A few days before I left I walked in the forest with my dear friend Sarah, and something profound sunk in. Once again, I have to give the cliche disclaimer here :-). Or maybe I don't need to, because this became real for me for the first time.
And that is that perhaps we really are here for many, many lifetimes. And that each lifetime, we are here to learn one important lesson, or maybe more. And that this lesson, if we can learn it, helps us to fully embody our humanity and give a tremendous gift to the world.
I think one of my great works in this lifetime is this: to love so deeply, with all my heart, to gather and hold passionately and tenderly, to cherish and treasure, and then, when the time comes, to let go. To let go with the same presence, with the same intention, the same blessing, the same authenticity and the same sense of liberation.

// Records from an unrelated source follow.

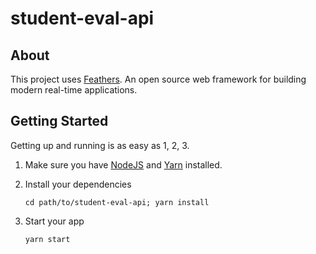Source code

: # student-eval-api

> 

## About

This project uses [Feathers](http://feathersjs.com). An open source web framework for building modern real-time applications.

## Getting Started

Getting up and running is as easy as 1, 2, 3.

1. Make sure you have [NodeJS](https://nodejs.org/) and [Yarn](https://yarnpkg.com/lang/en/) installed.
2. Install your dependencies

    ```
    cd path/to/student-eval-api; yarn install
    ```

3. Start your app

    ```
    yarn start
    ```


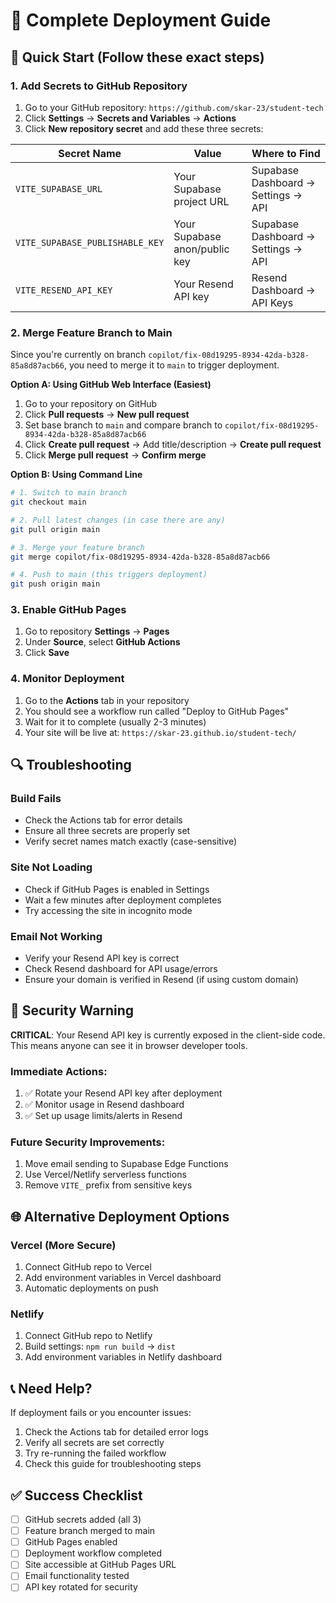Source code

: # 🚀 Complete Deployment Guide

## 🎯 Quick Start (Follow these exact steps)

### 1. Add Secrets to GitHub Repository
1. Go to your GitHub repository: `https://github.com/skar-23/student-tech`
2. Click **Settings** → **Secrets and Variables** → **Actions**
3. Click **New repository secret** and add these three secrets:

| Secret Name | Value | Where to Find |
|-------------|-------|---------------|
| `VITE_SUPABASE_URL` | Your Supabase project URL | Supabase Dashboard → Settings → API |
| `VITE_SUPABASE_PUBLISHABLE_KEY` | Your Supabase anon/public key | Supabase Dashboard → Settings → API |
| `VITE_RESEND_API_KEY` | Your Resend API key | Resend Dashboard → API Keys |

### 2. Merge Feature Branch to Main
Since you're currently on branch `copilot/fix-08d19295-8934-42da-b328-85a8d87acb66`, you need to merge it to `main` to trigger deployment.

**Option A: Using GitHub Web Interface (Easiest)**
1. Go to your repository on GitHub
2. Click **Pull requests** → **New pull request**
3. Set base branch to `main` and compare branch to `copilot/fix-08d19295-8934-42da-b328-85a8d87acb66`
4. Click **Create pull request** → Add title/description → **Create pull request**
5. Click **Merge pull request** → **Confirm merge**

**Option B: Using Command Line**
```bash
# 1. Switch to main branch
git checkout main

# 2. Pull latest changes (in case there are any)
git pull origin main

# 3. Merge your feature branch
git merge copilot/fix-08d19295-8934-42da-b328-85a8d87acb66

# 4. Push to main (this triggers deployment)
git push origin main
```

### 3. Enable GitHub Pages
1. Go to repository **Settings** → **Pages**
2. Under **Source**, select **GitHub Actions**
3. Click **Save**

### 4. Monitor Deployment
1. Go to the **Actions** tab in your repository
2. You should see a workflow run called "Deploy to GitHub Pages"
3. Wait for it to complete (usually 2-3 minutes)
4. Your site will be live at: `https://skar-23.github.io/student-tech/`

## 🔍 Troubleshooting

### Build Fails
- Check the Actions tab for error details
- Ensure all three secrets are properly set
- Verify secret names match exactly (case-sensitive)

### Site Not Loading
- Check if GitHub Pages is enabled in Settings
- Wait a few minutes after deployment completes
- Try accessing the site in incognito mode

### Email Not Working
- Verify your Resend API key is correct
- Check Resend dashboard for API usage/errors
- Ensure your domain is verified in Resend (if using custom domain)

## 🔐 Security Warning

**CRITICAL**: Your Resend API key is currently exposed in the client-side code. This means anyone can see it in browser developer tools.

### Immediate Actions:
1. ✅ Rotate your Resend API key after deployment
2. ✅ Monitor usage in Resend dashboard
3. ✅ Set up usage limits/alerts in Resend

### Future Security Improvements:
1. Move email sending to Supabase Edge Functions
2. Use Vercel/Netlify serverless functions
3. Remove `VITE_` prefix from sensitive keys

## 🌐 Alternative Deployment Options

### Vercel (More Secure)
1. Connect GitHub repo to Vercel
2. Add environment variables in Vercel dashboard
3. Automatic deployments on push

### Netlify
1. Connect GitHub repo to Netlify
2. Build settings: `npm run build` → `dist`
3. Add environment variables in Netlify dashboard

## 📞 Need Help?

If deployment fails or you encounter issues:
1. Check the Actions tab for detailed error logs
2. Verify all secrets are set correctly
3. Try re-running the failed workflow
4. Check this guide for troubleshooting steps

## ✅ Success Checklist

- [ ] GitHub secrets added (all 3)
- [ ] Feature branch merged to main
- [ ] GitHub Pages enabled
- [ ] Deployment workflow completed
- [ ] Site accessible at GitHub Pages URL
- [ ] Email functionality tested
- [ ] API key rotated for security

I was reminded today of the words of the poet Mary Oliver:
To live in this world
you must be able
to do three things:
to love what is mortal;
to hold it against your bones knowing
your own life depends on it;
and, when the time comes to let it go,
to let it go.The letting go part has been especially hard for me - with lovers, with convictions, with experiences - and it will probably be a lifelong practice. What a relief that I don't have to learn it by next year! :-) What a relief to view this as my sacred life's work instead of something wrong with me I need to fix.

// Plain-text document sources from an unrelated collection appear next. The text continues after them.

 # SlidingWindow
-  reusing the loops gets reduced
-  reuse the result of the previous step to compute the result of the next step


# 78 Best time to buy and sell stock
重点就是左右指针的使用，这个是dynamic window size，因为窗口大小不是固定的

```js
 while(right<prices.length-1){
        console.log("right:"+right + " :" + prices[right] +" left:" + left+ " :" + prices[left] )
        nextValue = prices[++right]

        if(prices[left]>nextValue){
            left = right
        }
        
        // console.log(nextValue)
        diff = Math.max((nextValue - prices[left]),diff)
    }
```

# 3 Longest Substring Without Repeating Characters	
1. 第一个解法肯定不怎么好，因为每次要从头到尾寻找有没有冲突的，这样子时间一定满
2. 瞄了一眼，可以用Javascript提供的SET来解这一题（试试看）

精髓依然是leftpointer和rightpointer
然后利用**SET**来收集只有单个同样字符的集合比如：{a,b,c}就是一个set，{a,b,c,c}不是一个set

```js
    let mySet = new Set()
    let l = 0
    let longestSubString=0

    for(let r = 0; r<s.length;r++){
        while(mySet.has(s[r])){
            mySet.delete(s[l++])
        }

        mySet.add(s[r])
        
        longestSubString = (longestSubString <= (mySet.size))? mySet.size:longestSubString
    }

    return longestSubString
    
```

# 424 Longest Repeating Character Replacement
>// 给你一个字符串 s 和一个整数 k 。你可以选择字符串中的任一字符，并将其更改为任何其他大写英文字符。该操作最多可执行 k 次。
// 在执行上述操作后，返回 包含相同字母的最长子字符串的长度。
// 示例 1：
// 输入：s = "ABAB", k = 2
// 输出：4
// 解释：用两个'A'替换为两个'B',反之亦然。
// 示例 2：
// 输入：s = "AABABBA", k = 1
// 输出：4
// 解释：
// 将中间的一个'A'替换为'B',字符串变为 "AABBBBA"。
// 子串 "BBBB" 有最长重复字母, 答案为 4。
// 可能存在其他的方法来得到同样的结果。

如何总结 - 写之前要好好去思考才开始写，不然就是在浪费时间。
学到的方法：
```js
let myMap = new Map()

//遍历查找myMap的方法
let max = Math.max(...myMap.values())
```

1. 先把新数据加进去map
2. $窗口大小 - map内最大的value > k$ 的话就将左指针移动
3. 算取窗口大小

And now a smile crosses my face. I have left Marin and I am about to leave this country for a great unknown. For new languages and exotic cultures and flow and solitude and new people and loneliness and mountains and forests and monestaries and lushness and starkness and who knows what else. I am leaving home, filled with love, and excitement and fear and curiosity and longing and so much of what it means to be human.
And that's it. To be human. All parts of me. As open hearted as I can be.
So much love and my deepest gratitude to all of you for letting me love you and for loving me and for all the support you have showed and the presence you have showered on me as I depart.